Use this page to learn what FlowIR elements are there and how they work.

Component

The component element describes a step in the workflow. The definition for a component is (some fields omitted):

stage: integer greater or equal to 0 (optional - defaults to 0)
name: the name of the component (must be unique in the same stage)
command:
executable: str
arguments: str
environment: (null, str)
references:
- <reference:str>
workflowAttributes:

Override

Components have an override key that allows overriding their definition based on the active platform. The definition of the override field is:

override:
<platform name:str>:
<component-field> #Any top-level field (with the sub-keys to be overriden) except name, stage command and reference

The main reason to do this is change variables ,workflowAttributes resourceManager or resourceRequest, based on e.g. GPU or CPU deployment (see [platform][#platforms]).

Only the key/values specified are changed or added. Existing key/values that aren’t specified remain with their base values. For example:

...
resourceRequest:
numberThreads: 16
threadsPerCore: 1
memory: 100 MBi
override:
bigmem:
resourceRequest:
memory: 1GBi

In this case on platform bigmem this component would still ask for 16 cores but with an increased memory request.

Description of basic FlowIR component fields

  • stage: integer greater or equal to 0 (optional - defaults to 0)
  • name: the name of the component (must be unique in the same stage)
  • command:
    • executable: path to executable. It can be absolute, relative to the instance directory by prefixing the path with bin/ or <application>/. It can also be just the name of a binary.
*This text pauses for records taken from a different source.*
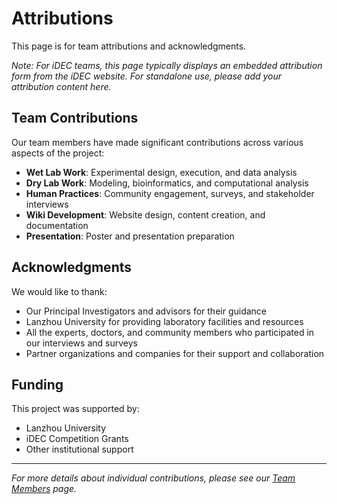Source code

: # Attributions

This page is for team attributions and acknowledgments.

*Note: For iDEC teams, this page typically displays an embedded attribution form from the iDEC website. For standalone use, please add your attribution content here.*

## Team Contributions

Our team members have made significant contributions across various aspects of the project:

- **Wet Lab Work**: Experimental design, execution, and data analysis
- **Dry Lab Work**: Modeling, bioinformatics, and computational analysis  
- **Human Practices**: Community engagement, surveys, and stakeholder interviews
- **Wiki Development**: Website design, content creation, and documentation
- **Presentation**: Poster and presentation preparation

## Acknowledgments

We would like to thank:

- Our Principal Investigators and advisors for their guidance
- Lanzhou University for providing laboratory facilities and resources
- All the experts, doctors, and community members who participated in our interviews and surveys
- Partner organizations and companies for their support and collaboration

## Funding

This project was supported by:

- Lanzhou University
- iDEC Competition Grants
- Other institutional support

---

*For more details about individual contributions, please see our [Team Members](members.md) page.*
If the path is not absolute the st4sd-runtime will look for the executable in the folders specified under $PATH.
    • arguments: arguments to binary
    • environment: Name of the environment to use. The definition will be searched in the top level environments field of FlowIR.
    • expandArguments: one of [“double-quote”, “none”] (default is “double-quote”). When set to “double-quote” ST4SD envelops commandline in double-quotes and perform bash expansion by feeding the resulting string to echo before using them to submit the task to the backned.
  • references: Each string in this list is a string representation of a DataReference to either a reference to a file, a folder, or a component. References to components and files produced by a component (i.e. under the working directory of a component) indicate a data dependency which the st4sd-runtime respects when scheduling the tasks for components. There are several reference methods, but these are the most commonly used:
    • :output: the st4sd-runtime will replace <component name>:output references with the stdout output of the referenced component
    • :ref: the st4sd-runtime will replace <component name or file>:ref references with the absolute path to the component or file on the filesystem.
    • :copy: the st4sd-runtime will copy the file referenced by this DataReference into the working directory of the component which includes this reference. This DataReference method cannot be part of the command.arguments field.
  • workflowAttributes:
    • replicate: If set to a positive number N the st4sd-runtime will replicate this component and its downstream tree N times (see aggregate below before you use this option).
    • aggregate: If this option is set to True and the component belongs in the downstream sub-tree of a replicate component the st4sd-runtime will stop replicating just before the aggregate component. Each reference of the aggregate component to the replicate component will be expanded to N references (one for each upstream replicated component).
  • resourceRequest: provides hints to the backend about the resource requirements of this component tasks
    • numberProcesses
    • numberThreads
    • ranksPerNode
    • threadsPerCore
    • memory: In Bytes or as Mi/Gi (e.g. 128Mi, 16Gi)
    • gpus: Only used by tasks that execute on the Kubernetes or LSF backend
  • resourceManager:
    • config:
      • backend: Which backend to use. Valid options are:
        • local (default option)
        • kubernetes
        • docker (also supports other docker-line runtimes like podman)
        • lsf
      • walltime: Maximum execution time of a single task for this component (in minutes). This option is only valid for kubernetes and lsf backends. The defaults is 60 (one hour).
    • kubernetes: Options to use when the kubernetes backend is selected for this component
      • image: which image to use
      • gracePeriod: Kubernetes waits gracePeriod seconds between asking a container to terminate and forcing it to terminate. This applies to tasks that use the Kubernetes backend and their execution time exceeds resourceManager.config.walltime minutes.
      • qos: One of “guaranteed” (default), “burstable”, “besteffort”. See Kubernetes documentation for the definition of Quality Of Service (QoS) classes.
    • docker: Options to use when the docker backend is selected for this component. Supports other docker-like runtimes via the elaunch.py parameter --dockerExecutableOverride
      • image: which image to use
      • imagePullPolicy: one of [“Always”, “Never”, “IfNotPresent”], default is “Always”
    • lsf: Options to use when the lsf backend is selected for this component
      • queue: Name of queue to submit jobs to.
      • resourceString: A LSF request string e.g. "rusage[ngpus_physical=4.00] select[(v100&&infiniband)]"
  • variables: A key: value collection of variables; can either override those defined in platform or introduce new ones. In both cases the value specified here is visible to this component only. See FlowIR options/variable inheritance sequence for details on how scope layering/inheritance functions in FlowIR.

Defining components

Components are placed inside the components array:

components:
- stage: int
name: str
<component-core>
override:
<platform name:str>:
<component-core>

Components must have a unique (stage, name) tuple. Here’s an extract from the sum-numbers example:

components:
# ...
- stage: 1
name: PartialSum
command:
executable: "bin/sum.py"
arguments: "ExtractRow:output"
references: ["ExtractRow:output"]

DataReference

DataReference is the way to define references to data in FlowIR.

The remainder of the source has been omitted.